▶ Dataset entries
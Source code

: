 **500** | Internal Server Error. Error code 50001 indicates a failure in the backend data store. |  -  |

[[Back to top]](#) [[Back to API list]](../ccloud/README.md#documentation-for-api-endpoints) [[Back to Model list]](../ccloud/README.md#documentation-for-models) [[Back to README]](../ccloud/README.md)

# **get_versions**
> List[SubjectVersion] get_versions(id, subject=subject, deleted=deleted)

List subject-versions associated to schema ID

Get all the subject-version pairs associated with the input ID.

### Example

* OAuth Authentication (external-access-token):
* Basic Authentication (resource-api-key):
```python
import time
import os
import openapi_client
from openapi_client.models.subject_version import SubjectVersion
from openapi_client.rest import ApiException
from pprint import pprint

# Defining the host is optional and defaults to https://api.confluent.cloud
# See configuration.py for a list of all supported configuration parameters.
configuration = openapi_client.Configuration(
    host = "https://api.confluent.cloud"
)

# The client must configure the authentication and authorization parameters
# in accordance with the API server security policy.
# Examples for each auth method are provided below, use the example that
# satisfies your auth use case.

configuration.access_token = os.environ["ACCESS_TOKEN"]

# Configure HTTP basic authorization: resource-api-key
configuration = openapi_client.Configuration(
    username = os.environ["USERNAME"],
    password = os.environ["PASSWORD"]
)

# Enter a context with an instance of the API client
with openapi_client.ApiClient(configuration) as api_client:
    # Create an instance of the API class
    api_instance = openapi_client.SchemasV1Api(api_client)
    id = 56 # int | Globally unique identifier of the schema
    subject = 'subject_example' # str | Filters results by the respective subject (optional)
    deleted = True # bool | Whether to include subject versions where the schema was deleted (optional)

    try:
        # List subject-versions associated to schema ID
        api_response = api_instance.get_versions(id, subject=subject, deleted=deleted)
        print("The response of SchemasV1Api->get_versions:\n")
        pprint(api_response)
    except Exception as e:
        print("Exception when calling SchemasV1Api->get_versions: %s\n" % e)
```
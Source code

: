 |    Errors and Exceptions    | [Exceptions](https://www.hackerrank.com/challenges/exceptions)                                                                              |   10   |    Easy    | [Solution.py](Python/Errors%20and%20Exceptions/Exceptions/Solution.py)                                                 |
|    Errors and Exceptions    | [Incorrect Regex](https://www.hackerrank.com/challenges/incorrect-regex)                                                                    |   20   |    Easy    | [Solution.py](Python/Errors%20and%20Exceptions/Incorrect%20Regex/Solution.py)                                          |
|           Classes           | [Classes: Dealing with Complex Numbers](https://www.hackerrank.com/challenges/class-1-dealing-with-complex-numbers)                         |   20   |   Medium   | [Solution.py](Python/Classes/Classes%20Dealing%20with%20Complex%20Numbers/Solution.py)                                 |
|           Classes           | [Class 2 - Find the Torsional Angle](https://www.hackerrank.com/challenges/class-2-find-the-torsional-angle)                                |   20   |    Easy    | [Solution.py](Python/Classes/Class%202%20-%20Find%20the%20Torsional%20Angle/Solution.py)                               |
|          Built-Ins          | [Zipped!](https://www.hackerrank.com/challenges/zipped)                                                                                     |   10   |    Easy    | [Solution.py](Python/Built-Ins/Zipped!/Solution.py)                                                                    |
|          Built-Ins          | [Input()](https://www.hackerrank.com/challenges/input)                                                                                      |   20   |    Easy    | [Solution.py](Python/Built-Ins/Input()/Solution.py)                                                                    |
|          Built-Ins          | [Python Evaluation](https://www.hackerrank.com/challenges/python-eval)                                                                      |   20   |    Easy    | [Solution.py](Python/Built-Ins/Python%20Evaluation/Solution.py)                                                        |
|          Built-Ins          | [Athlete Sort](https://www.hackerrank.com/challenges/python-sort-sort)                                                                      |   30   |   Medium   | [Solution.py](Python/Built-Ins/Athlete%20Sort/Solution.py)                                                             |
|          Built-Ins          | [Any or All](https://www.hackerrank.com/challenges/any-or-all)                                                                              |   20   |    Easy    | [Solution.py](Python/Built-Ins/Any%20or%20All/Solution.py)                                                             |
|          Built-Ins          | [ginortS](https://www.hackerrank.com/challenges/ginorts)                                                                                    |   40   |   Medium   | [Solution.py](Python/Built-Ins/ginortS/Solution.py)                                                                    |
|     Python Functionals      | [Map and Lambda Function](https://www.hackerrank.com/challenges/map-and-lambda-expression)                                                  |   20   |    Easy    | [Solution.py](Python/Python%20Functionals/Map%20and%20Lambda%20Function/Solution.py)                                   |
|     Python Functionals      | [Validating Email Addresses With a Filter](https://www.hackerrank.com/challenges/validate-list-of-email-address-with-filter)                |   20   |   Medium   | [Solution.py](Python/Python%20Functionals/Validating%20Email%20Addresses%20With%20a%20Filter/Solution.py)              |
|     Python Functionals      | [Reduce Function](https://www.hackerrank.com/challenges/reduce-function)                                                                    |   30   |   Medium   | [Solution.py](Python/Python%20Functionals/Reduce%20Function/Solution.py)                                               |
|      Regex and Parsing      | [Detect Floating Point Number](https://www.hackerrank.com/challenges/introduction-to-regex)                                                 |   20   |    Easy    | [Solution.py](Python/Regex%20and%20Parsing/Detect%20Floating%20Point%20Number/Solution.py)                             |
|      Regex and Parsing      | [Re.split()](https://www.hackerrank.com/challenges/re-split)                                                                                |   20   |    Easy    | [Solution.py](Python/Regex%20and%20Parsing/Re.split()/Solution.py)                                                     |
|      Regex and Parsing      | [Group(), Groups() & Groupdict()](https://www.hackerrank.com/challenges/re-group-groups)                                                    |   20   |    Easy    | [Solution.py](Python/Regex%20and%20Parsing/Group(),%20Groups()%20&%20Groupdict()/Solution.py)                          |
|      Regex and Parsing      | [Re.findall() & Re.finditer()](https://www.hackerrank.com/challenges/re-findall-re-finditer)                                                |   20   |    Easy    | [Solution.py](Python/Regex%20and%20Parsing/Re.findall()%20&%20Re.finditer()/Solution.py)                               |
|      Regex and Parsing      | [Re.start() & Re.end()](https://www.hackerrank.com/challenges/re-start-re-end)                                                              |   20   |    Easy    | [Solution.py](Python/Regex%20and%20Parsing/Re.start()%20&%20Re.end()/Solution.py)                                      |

▶ What to do
When a line of the records has the word "confluent", pick it out and copy it.

▶ Answer space
# Defining the host is optional and defaults to https://api.confluent.cloud
    host = "https://api.confluent.cloud"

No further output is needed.